Конечно, ей нужно идти. Конечно, у нее нет времени. У нее никогда нет времени. И никогда не было. Я старшая из пяти братьев и сестер, поэтому всегда находился кто-то, кому мама была нужна больше, чем мне, а это значит, что мне практически пришлось воспитывать себя самой. Я всегда все делала сама. Сама готовила еду. Сама чистила и стирала свою одежду. Делала домашние задания и ездила на велосипеде на внешкольные мероприятия.
Я не виню своих родителей за то, что они меня не поддерживали. С пятью детьми ни у кого нет времени на все, верно? Но иногда я задумываюсь, каково это — быть на первом месте. Чтобы о тебе заботился кто-то другой, а не приходилось рассчитывать только на себя.
Тряхнув головой, я отгоняю эти глупые мысли. Если ты хочешь, чтобы что-то было сделано, ты должен сделать это сам.
Влажный воздух окутывает меня, как плотное одеяло, когда я вхожу в наш коридор. Наверное, кто-то опять слишком долго принимал душ в слишком горячей воде. Поправляя сумку на плече, я отбрасываю в сторону волосы, которые уже начали прилипать к затылку к тому времени, как я дошла до своей двери.
Двое других студентов бросают на меня странные взгляды, когда я вставляю ключ. Но в наше время все смотрят на меня странно, поэтому я не придаю этому значения, отпирая дверь и открывая ее.
Несколько секунд я не могу понять, что вижу. Я просто стою там. На пороге.
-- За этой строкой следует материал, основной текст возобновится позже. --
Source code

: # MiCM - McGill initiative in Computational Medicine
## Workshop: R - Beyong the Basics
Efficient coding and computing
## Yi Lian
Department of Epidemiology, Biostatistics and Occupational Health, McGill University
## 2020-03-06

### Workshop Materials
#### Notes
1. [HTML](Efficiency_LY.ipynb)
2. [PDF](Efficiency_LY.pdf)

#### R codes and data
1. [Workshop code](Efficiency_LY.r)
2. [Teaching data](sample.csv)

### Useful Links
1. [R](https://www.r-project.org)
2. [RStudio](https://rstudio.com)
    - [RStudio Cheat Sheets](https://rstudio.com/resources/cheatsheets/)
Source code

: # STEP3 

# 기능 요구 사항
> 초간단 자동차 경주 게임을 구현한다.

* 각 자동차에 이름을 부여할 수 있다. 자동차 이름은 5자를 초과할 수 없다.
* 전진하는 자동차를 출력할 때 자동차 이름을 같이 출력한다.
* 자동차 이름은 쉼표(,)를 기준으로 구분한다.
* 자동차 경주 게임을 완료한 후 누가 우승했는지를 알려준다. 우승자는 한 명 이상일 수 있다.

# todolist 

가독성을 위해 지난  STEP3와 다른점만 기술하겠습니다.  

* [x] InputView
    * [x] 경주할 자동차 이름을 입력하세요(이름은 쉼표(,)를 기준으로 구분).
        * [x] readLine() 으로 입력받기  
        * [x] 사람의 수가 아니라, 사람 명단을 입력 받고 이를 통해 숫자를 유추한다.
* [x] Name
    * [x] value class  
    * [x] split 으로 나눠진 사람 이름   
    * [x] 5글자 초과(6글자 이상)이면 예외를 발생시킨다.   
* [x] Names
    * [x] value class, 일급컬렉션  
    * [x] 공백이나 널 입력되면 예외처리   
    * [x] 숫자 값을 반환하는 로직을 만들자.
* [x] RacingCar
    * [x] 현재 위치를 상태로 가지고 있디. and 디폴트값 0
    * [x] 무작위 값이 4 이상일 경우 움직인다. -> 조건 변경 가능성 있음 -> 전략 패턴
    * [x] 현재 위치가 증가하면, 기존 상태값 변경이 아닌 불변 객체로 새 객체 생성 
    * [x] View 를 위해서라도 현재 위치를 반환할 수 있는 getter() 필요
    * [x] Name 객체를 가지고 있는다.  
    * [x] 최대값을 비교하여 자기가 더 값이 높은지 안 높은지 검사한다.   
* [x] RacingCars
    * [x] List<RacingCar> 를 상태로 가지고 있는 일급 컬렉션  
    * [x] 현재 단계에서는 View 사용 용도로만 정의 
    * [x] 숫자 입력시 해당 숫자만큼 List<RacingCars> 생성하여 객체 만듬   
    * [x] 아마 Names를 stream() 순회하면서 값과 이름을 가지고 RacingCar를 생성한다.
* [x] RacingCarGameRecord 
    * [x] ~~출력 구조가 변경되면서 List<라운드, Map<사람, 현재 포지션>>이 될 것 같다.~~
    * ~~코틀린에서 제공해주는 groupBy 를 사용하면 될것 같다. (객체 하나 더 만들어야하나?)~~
Глядя на свою комнату в общежитии.
Затем я опускаю взгляд на ключ в своей руке и снова выхожу в коридор, чтобы убедиться, что это действительно та самая дверь. Нарисованная на стене рядом со мной цифра четыре непонимающе смотрит на меня в ответ. Или, может быть, это я смотрю на нее непонимающе.
Встряхнув головой, я возвращаю свое внимание к маленькой комнате.
Она пуста.
Совершенно пустая, если не считать мебели, принадлежащей зданию.
Она выглядит точно так же, как и тогда, когда я только въехала. До того, как я распаковала все свои вещи и превратила эту убогую комнату в свое место. Мой дом.
Пошатываясь, я переступаю порог и медленно поворачиваюсь по кругу, глядя на голую комнату. Все мои вещи исчезли. Как будто я никогда здесь не жила. Неверие все еще звенит в моем черепе, как колокол, когда я завершаю круг и мой взгляд падает на стену рядом с дверью.
На ней висит записка на желтом стикере.
Нахмурившись, я подхожу к ней и читаю слова, написанные аккуратным почерком. Это адрес. Какой-то знакомый адрес. Откуда я его знаю?
Осознание рассветает, как красное солнце.
О нет, он не сделал этого. Ни хрена он не мог это сделать.